[Saved entries]

····················

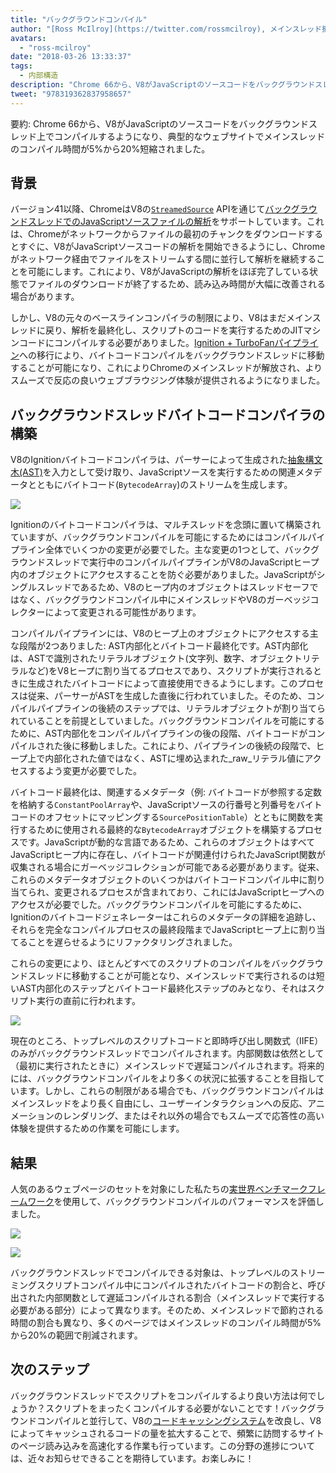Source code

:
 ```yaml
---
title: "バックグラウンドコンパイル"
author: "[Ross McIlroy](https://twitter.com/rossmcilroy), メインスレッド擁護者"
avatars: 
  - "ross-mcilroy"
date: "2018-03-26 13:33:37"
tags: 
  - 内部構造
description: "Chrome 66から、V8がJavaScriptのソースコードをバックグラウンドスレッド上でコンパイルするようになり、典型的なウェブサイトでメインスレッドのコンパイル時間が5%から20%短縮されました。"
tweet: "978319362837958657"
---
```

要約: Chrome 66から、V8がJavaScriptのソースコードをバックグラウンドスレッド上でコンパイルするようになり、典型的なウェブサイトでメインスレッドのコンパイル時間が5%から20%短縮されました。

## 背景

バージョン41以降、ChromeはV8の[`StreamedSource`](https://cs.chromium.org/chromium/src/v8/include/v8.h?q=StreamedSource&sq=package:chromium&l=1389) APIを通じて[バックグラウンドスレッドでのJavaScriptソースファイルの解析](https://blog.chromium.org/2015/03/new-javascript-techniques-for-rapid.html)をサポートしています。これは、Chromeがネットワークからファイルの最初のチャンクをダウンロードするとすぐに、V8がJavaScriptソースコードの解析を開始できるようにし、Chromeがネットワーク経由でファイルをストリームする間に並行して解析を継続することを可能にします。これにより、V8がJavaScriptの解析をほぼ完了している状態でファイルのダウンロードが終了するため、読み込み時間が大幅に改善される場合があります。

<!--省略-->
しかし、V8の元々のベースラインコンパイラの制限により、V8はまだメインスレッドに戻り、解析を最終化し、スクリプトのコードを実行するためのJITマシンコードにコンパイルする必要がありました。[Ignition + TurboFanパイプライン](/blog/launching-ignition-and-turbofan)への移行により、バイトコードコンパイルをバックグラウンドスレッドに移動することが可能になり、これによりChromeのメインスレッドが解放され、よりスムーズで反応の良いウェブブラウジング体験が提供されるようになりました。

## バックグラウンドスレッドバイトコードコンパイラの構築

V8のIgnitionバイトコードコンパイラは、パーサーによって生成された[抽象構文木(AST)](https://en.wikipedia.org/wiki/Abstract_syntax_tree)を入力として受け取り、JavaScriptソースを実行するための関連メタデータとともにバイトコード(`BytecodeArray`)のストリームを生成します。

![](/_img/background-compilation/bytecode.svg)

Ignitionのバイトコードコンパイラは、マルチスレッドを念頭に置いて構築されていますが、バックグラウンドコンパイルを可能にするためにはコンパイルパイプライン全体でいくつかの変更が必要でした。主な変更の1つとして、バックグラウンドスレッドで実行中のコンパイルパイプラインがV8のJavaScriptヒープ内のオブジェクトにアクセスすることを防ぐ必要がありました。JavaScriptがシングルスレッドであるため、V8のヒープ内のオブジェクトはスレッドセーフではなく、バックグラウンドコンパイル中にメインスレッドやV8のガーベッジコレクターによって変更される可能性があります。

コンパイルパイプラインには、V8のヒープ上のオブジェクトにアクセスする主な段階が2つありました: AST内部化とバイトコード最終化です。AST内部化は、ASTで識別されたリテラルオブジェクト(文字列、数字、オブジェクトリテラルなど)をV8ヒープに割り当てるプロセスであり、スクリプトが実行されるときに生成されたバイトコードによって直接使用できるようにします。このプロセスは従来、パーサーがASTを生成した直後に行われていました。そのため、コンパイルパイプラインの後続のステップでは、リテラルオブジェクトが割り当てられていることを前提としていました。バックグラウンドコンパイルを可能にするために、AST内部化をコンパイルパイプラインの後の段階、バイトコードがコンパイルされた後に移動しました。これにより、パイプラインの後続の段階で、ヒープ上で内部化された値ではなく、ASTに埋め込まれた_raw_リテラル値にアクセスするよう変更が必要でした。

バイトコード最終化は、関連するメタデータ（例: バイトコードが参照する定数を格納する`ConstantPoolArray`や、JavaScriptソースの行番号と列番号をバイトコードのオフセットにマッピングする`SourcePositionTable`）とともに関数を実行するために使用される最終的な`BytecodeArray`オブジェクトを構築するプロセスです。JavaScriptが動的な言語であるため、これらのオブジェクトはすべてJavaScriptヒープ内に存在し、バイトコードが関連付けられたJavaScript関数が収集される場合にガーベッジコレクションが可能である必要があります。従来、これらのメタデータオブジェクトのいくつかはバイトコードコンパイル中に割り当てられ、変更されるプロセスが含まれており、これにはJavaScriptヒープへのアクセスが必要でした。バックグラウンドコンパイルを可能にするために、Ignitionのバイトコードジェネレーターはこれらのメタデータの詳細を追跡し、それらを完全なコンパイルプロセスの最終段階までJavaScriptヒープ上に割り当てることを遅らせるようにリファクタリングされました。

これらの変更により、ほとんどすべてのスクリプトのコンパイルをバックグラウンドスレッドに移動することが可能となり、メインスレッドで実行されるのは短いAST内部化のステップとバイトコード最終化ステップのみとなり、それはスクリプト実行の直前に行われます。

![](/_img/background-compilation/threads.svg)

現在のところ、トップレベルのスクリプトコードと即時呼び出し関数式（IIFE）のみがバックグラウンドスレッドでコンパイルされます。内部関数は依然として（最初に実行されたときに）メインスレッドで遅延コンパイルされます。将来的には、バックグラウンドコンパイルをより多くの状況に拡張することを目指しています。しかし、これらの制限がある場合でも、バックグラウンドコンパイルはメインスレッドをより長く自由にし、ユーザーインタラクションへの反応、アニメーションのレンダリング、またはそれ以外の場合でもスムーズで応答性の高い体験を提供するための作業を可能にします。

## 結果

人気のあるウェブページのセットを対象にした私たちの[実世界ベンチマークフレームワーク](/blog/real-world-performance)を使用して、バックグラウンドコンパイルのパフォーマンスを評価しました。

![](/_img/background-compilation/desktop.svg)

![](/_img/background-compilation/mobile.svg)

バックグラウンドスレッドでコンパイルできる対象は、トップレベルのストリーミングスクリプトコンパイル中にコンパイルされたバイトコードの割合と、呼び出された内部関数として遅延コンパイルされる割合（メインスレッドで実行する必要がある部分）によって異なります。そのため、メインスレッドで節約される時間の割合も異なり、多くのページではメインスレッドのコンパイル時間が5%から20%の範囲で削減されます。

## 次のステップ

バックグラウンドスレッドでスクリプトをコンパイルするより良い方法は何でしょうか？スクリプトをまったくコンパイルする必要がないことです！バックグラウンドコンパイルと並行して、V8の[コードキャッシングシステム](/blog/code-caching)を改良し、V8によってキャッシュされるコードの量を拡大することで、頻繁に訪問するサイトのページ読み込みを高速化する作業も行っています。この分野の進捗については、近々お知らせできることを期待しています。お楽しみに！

····················

◆ **What you need to do**
In the records, count every line that includes "https" and give the count alone.

◆ **Written reply**
3